DIRECTIONS: Using the entries below, quote exactly the span of lines that begins with the line containing "displaying basic infos" and ends with the final line.

*** Begin section ***

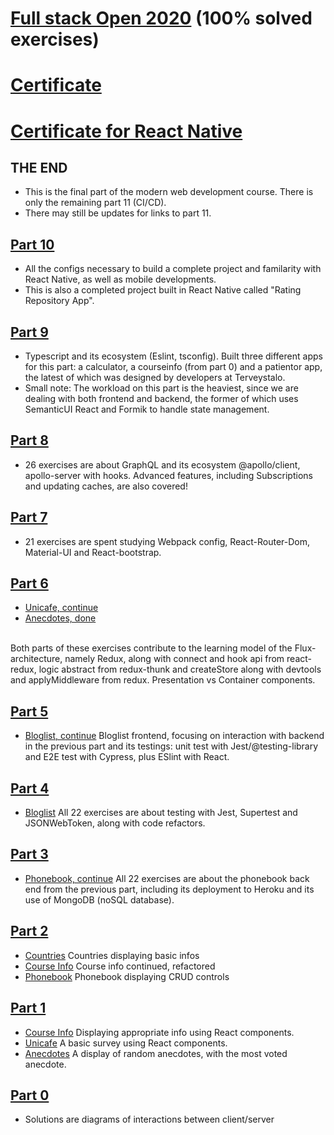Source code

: # [Full stack Open 2020](https://fullstackopen.com/en) (100% solved exercises)
# [Certificate](https://studies.cs.helsinki.fi/stats/api/certificate/fullstackopen/en/73e0362267388c3329588af78459661d)
# [Certificate for React Native](https://studies.cs.helsinki.fi/stats/api/certificate/fs-react-native-2020/en/4ab8ce71769023bd7be8db6bca1112c3)

## THE END
- This is the final part of the modern web development course. There is only the remaining part 11 (CI/CD).
- There may still be updates for links to part 11.

## [Part 10](https://github.com/SonTrungTo/ReactNative_part10_2020)
- All the configs necessary to build a complete project and familarity with React Native, as well
as mobile developments.
- This is also a completed project built in React Native called "Rating Repository App".

## [Part 9](https://github.com/SonTrungTo/Fullstack-2020-Helsinki/tree/master/part9)
- Typescript and its ecosystem (Eslint, tsconfig). Built three different apps for this part:
a calculator, a courseinfo (from part 0) and a patientor app, the latest of which was designed
by developers at Terveystalo.
- Small note: The workload on this part is the heaviest, since we are dealing with both frontend
and backend, the former of which uses SemanticUI React and Formik to handle state management.

## [Part 8](https://github.com/SonTrungTo/Fullstack-2020-Helsinki/tree/master/part8)
- 26 exercises are about GraphQL and its ecosystem @apollo/client, apollo-server with hooks.
Advanced features, including Subscriptions and updating caches, are also covered!

## [Part 7](https://github.com/SonTrungTo/Fullstack-2020-Helsinki/tree/master/part7)
- 21 exercises are spent studying Webpack config, React-Router-Dom, Material-UI and React-bootstrap.

## [Part 6](https://github.com/SonTrungTo/Fullstack-2020-Helsinki/tree/master/part6)
- [Unicafe, continue](https://github.com/SonTrungTo/Fullstack-2020-Helsinki/tree/master/part6)
- [Anecdotes, done](https://github.com/SonTrungTo/Fullstack-2020-Helsinki/tree/master/part6)
<br />
Both parts of these exercises contribute to the learning model of the Flux-architecture, namely Redux,
along with connect and hook api from react-redux, logic abstract from redux-thunk and
createStore along with devtools and applyMiddleware from redux. Presentation vs Container components.

## [Part 5](https://github.com/SonTrungTo/Fullstack-2020-Helsinki/tree/master/part5/bloglist-frontend)
- [Bloglist, continue](https://github.com/SonTrungTo/Fullstack-2020-Helsinki/tree/master/part5/bloglist-frontend)
Bloglist frontend, focusing on interaction with backend in the previous part and its testings: unit test with Jest/@testing-library
and E2E test with Cypress, plus ESlint with React.

## [Part 4](https://github.com/SonTrungTo/Helsinki_part4)
- [Bloglist](https://github.com/SonTrungTo/Helsinki_part4) All 22 exercises are about testing with Jest, Supertest
and JSONWebToken, along with code refactors.

## [Part 3](https://github.com/SonTrungTo/FSHelsinki_part3)
- [Phonebook, continue](https://github.com/SonTrungTo/FSHelsinki_part3) All 22 exercises are about the phonebook back end
from the previous part, including its deployment to Heroku and its use of MongoDB (noSQL database).

## [Part 2](https://github.com/SonTrungTo/Fullstack-2020-Helsinki/tree/master/part2)
- [Countries](https://github.com/SonTrungTo/Fullstack-2020-Helsinki/tree/master/part2/countries) Countries displaying basic infos
- [Course Info](https://github.com/SonTrungTo/Fullstack-2020-Helsinki/tree/master/part2/courseinfo) Course info continued, refactored
- [Phonebook](https://github.com/SonTrungTo/Fullstack-2020-Helsinki/tree/master/part2/phonebook) Phonebook displaying CRUD controls

## [Part 1](https://github.com/SonTrungTo/Fullstack-2020-Helsinki/tree/master/part1)
- [Course Info](https://github.com/SonTrungTo/Fullstack-2020-Helsinki/tree/master/part1/courseinfo) Displaying appropriate info using React components.
- [Unicafe](https://github.com/SonTrungTo/Fullstack-2020-Helsinki/tree/master/part1/unicafe) A basic survey using React components.
- [Anecdotes](https://github.com/SonTrungTo/Fullstack-2020-Helsinki/tree/master/part1/anecdotes) A display of random anecdotes, with the most voted anecdote.

## [Part 0](https://github.com/SonTrungTo/Fullstack-2020-Helsinki/tree/master/part0)
- Solutions are diagrams of interactions between client/server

*** End section ***

ANSWER TO THE EXERCISE:
- [Countries](https://github.com/SonTrungTo/Fullstack-2020-Helsinki/tree/master/part2/countries) Countries displaying basic infos
- [Course Info](https://github.com/SonTrungTo/Fullstack-2020-Helsinki/tree/master/part2/courseinfo) Course info continued, refactored
- [Phonebook](https://github.com/SonTrungTo/Fullstack-2020-Helsinki/tree/master/part2/phonebook) Phonebook displaying CRUD controls

## [Part 1](https://github.com/SonTrungTo/Fullstack-2020-Helsinki/tree/master/part1)
- [Course Info](https://github.com/SonTrungTo/Fullstack-2020-Helsinki/tree/master/part1/courseinfo) Displaying appropriate info using React components.
- [Unicafe](https://github.com/SonTrungTo/Fullstack-2020-Helsinki/tree/master/part1/unicafe) A basic survey using React components.
- [Anecdotes](https://github.com/SonTrungTo/Fullstack-2020-Helsinki/tree/master/part1/anecdotes) A display of random anecdotes, with the most voted anecdote.

## [Part 0](https://github.com/SonTrungTo/Fullstack-2020-Helsinki/tree/master/part0)
- Solutions are diagrams of interactions between client/server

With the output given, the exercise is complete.